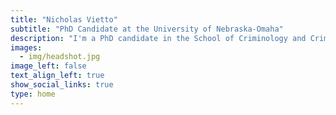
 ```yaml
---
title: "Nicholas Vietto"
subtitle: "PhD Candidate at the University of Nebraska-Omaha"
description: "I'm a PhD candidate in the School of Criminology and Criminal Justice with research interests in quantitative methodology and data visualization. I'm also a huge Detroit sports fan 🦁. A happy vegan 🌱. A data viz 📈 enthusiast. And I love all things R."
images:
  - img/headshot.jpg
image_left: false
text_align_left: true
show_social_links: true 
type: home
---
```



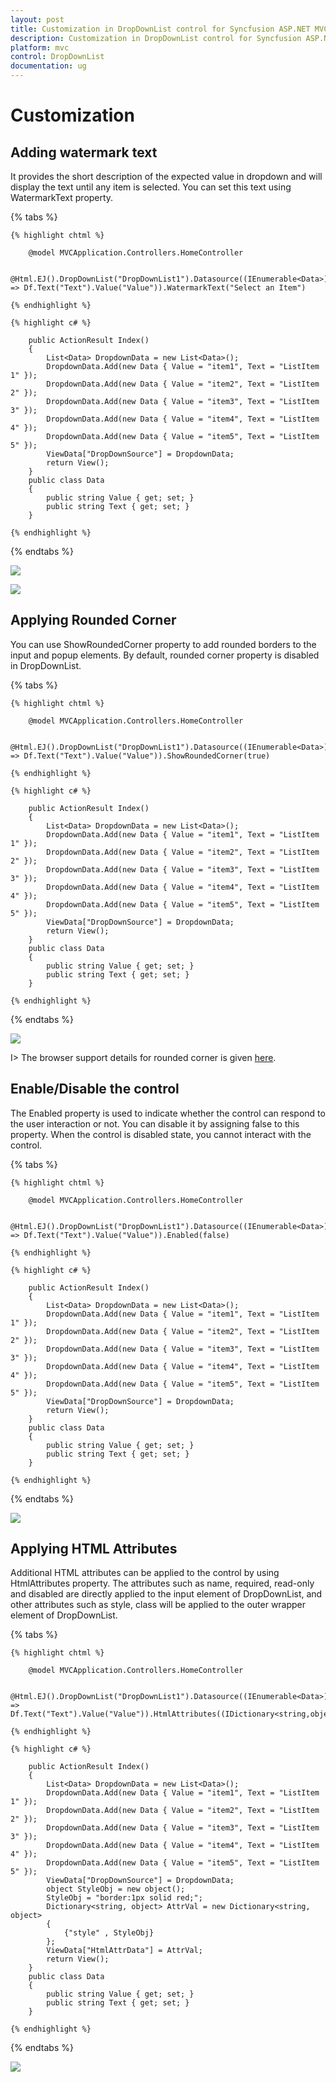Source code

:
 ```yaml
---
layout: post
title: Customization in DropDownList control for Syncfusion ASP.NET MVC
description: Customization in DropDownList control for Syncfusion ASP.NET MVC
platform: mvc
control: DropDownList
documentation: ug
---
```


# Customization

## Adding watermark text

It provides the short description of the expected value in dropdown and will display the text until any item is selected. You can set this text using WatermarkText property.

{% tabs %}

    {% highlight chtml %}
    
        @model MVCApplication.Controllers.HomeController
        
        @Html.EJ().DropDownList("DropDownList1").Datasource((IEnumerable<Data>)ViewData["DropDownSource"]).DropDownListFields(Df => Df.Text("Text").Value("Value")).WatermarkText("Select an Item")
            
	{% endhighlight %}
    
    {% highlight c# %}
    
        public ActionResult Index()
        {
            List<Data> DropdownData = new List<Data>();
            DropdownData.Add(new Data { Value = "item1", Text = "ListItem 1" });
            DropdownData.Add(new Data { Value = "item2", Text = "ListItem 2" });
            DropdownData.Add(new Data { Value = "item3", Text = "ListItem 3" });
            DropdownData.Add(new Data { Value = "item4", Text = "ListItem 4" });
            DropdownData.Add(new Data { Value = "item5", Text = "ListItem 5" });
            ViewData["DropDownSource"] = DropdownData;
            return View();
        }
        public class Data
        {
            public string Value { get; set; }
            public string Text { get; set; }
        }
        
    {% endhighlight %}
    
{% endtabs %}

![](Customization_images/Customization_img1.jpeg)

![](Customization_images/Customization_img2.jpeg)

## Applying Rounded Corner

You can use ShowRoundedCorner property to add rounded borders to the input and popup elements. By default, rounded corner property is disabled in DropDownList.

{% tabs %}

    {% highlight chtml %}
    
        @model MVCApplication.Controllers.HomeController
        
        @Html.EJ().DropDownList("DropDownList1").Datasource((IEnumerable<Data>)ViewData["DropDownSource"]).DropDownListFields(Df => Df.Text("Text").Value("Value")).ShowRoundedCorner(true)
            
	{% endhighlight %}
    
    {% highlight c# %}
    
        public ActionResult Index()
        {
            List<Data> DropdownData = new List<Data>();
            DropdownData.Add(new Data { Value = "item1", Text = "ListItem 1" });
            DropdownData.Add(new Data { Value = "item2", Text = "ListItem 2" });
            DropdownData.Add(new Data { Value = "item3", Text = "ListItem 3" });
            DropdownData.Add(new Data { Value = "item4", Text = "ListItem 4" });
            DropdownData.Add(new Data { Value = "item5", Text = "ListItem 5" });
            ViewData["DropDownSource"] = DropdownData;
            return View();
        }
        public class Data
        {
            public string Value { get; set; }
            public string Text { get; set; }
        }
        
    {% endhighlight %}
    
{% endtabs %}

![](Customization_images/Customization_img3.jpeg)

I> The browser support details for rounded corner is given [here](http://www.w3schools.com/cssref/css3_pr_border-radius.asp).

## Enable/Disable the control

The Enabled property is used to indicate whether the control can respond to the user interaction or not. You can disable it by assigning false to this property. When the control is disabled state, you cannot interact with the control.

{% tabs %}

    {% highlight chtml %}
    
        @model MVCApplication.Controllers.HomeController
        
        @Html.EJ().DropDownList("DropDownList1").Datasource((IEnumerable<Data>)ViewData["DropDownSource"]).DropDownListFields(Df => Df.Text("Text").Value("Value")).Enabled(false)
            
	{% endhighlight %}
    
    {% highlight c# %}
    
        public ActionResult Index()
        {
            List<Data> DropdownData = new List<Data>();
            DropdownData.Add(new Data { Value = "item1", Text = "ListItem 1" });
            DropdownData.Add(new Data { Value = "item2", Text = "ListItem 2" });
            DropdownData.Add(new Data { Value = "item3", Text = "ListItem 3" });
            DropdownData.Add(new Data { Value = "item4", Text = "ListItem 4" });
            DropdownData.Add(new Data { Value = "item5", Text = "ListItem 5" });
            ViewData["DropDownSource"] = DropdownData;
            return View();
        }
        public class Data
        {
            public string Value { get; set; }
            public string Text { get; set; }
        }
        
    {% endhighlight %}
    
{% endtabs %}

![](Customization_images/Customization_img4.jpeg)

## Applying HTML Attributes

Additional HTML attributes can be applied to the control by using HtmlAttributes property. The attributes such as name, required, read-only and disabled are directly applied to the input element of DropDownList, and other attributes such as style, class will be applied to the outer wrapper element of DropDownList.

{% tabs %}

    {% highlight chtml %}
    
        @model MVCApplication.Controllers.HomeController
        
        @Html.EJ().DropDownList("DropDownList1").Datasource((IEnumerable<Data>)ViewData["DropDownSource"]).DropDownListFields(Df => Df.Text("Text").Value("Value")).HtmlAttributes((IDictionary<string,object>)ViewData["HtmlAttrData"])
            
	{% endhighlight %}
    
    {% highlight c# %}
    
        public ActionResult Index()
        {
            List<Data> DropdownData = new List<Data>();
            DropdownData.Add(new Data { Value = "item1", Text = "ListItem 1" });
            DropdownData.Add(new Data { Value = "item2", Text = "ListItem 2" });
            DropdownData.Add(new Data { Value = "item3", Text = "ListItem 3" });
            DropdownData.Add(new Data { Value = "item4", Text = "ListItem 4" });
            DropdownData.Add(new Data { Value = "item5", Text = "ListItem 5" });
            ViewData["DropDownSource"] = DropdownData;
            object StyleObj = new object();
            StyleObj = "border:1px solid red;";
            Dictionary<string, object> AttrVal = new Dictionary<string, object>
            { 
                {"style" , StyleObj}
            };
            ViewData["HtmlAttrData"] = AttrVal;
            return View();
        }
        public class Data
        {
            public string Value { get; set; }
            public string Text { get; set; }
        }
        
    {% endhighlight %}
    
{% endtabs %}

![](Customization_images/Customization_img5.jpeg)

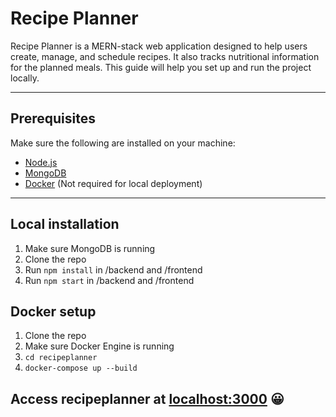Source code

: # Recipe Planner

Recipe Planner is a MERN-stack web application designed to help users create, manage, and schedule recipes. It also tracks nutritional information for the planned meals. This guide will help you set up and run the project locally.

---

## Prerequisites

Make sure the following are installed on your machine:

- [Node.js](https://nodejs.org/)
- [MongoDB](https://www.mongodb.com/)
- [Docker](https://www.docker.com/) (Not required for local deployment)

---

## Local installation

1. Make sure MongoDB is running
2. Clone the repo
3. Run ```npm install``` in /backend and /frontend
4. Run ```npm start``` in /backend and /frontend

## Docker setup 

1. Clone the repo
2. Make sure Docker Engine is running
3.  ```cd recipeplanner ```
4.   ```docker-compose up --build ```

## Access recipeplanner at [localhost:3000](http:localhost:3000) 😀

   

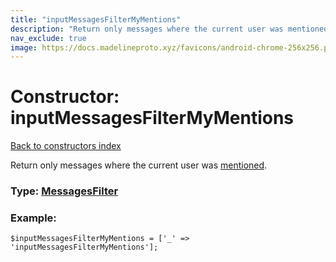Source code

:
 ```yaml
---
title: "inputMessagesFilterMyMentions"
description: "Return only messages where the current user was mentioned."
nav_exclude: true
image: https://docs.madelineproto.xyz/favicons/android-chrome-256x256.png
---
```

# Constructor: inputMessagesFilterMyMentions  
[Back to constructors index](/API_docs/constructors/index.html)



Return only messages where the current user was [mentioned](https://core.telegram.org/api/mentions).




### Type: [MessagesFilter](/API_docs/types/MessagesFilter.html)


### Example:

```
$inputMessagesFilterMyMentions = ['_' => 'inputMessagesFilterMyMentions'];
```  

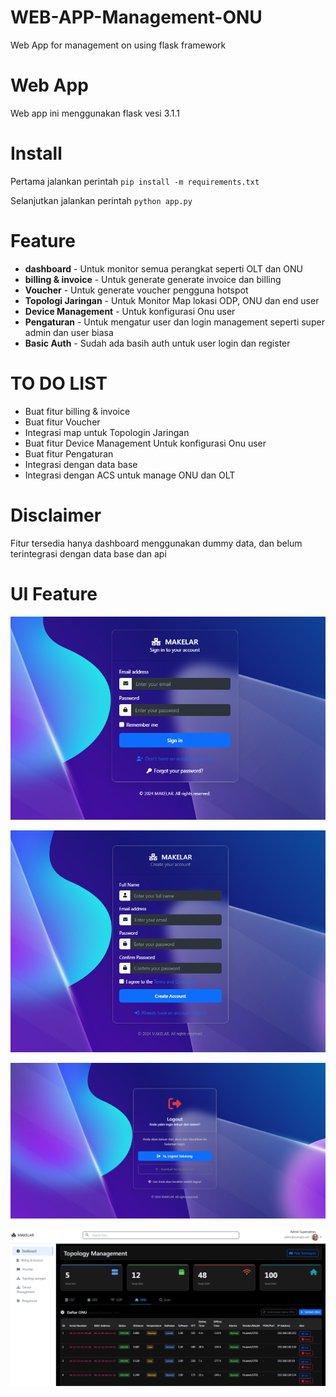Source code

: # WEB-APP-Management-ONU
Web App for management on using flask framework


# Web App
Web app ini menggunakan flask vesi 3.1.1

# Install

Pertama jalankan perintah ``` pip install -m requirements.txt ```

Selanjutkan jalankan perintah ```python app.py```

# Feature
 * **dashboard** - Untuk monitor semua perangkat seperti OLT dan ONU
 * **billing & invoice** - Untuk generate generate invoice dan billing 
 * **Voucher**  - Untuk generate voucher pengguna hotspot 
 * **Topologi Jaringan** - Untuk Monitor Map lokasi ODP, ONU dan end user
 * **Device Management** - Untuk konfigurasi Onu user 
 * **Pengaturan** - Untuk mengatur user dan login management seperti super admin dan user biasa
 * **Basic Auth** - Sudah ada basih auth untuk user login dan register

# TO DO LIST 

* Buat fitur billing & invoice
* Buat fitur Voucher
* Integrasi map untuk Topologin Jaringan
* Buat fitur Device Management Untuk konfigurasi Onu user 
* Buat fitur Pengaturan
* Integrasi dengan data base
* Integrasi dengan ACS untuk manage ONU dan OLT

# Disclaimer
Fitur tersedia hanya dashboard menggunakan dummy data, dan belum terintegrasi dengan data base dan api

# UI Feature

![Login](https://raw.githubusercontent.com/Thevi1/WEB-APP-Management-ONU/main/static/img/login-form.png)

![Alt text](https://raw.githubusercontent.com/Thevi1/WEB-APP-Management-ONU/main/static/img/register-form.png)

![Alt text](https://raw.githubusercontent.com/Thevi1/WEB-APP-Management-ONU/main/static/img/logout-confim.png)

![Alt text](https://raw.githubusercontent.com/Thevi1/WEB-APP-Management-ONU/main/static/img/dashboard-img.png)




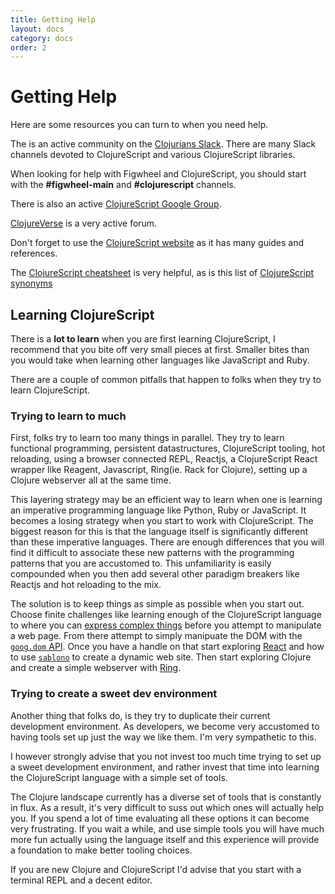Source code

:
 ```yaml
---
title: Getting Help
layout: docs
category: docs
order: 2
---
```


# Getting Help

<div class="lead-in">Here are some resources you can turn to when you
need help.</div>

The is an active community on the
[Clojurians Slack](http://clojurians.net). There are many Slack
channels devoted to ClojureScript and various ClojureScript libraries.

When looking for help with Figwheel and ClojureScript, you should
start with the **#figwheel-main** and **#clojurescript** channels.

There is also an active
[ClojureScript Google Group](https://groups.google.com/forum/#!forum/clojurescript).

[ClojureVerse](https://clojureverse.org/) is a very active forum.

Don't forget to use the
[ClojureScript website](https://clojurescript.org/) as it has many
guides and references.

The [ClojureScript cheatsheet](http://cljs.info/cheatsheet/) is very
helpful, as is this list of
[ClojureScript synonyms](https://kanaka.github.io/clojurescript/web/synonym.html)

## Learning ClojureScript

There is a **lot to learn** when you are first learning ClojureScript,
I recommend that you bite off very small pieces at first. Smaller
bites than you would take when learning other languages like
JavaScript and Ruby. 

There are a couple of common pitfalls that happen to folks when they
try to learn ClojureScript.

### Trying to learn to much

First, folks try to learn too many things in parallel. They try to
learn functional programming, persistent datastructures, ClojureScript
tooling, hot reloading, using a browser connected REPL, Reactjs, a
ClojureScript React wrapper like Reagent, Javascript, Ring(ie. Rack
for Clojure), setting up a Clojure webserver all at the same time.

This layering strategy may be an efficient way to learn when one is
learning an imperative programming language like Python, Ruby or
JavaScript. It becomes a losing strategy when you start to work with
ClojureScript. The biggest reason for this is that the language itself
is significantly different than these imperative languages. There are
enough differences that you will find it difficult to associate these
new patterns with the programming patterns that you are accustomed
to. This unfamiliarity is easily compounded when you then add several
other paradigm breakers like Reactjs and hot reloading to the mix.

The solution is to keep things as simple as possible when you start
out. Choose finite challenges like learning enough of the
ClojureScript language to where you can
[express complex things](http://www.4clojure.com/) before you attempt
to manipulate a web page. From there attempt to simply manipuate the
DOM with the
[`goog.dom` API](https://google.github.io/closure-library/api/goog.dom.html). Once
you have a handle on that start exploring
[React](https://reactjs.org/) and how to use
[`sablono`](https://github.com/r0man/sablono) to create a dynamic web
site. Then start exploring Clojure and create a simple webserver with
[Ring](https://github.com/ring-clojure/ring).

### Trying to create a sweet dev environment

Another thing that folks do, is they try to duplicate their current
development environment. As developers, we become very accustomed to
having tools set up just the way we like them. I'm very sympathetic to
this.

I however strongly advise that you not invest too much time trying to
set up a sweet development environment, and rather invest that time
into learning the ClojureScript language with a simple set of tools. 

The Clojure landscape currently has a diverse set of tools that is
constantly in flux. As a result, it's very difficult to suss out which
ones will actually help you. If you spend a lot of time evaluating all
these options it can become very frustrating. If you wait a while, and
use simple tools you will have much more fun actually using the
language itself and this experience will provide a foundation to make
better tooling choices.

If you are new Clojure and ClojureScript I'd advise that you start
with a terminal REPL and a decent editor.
☆ ☆ ☆
Restate word for word the lines in the material above from the one with "bites than you" to the one with "JavaScript. It becomes"; both of those lines count, and nothing else does.

bites than you would take when learning other languages like
JavaScript and Ruby. 

There are a couple of common pitfalls that happen to folks when they
try to learn ClojureScript.

### Trying to learn to much

First, folks try to learn too many things in parallel. They try to
learn functional programming, persistent datastructures, ClojureScript
tooling, hot reloading, using a browser connected REPL, Reactjs, a
ClojureScript React wrapper like Reagent, Javascript, Ring(ie. Rack
for Clojure), setting up a Clojure webserver all at the same time.

This layering strategy may be an efficient way to learn when one is
learning an imperative programming language like Python, Ruby or
JavaScript. It becomes a losing strategy when you start to work with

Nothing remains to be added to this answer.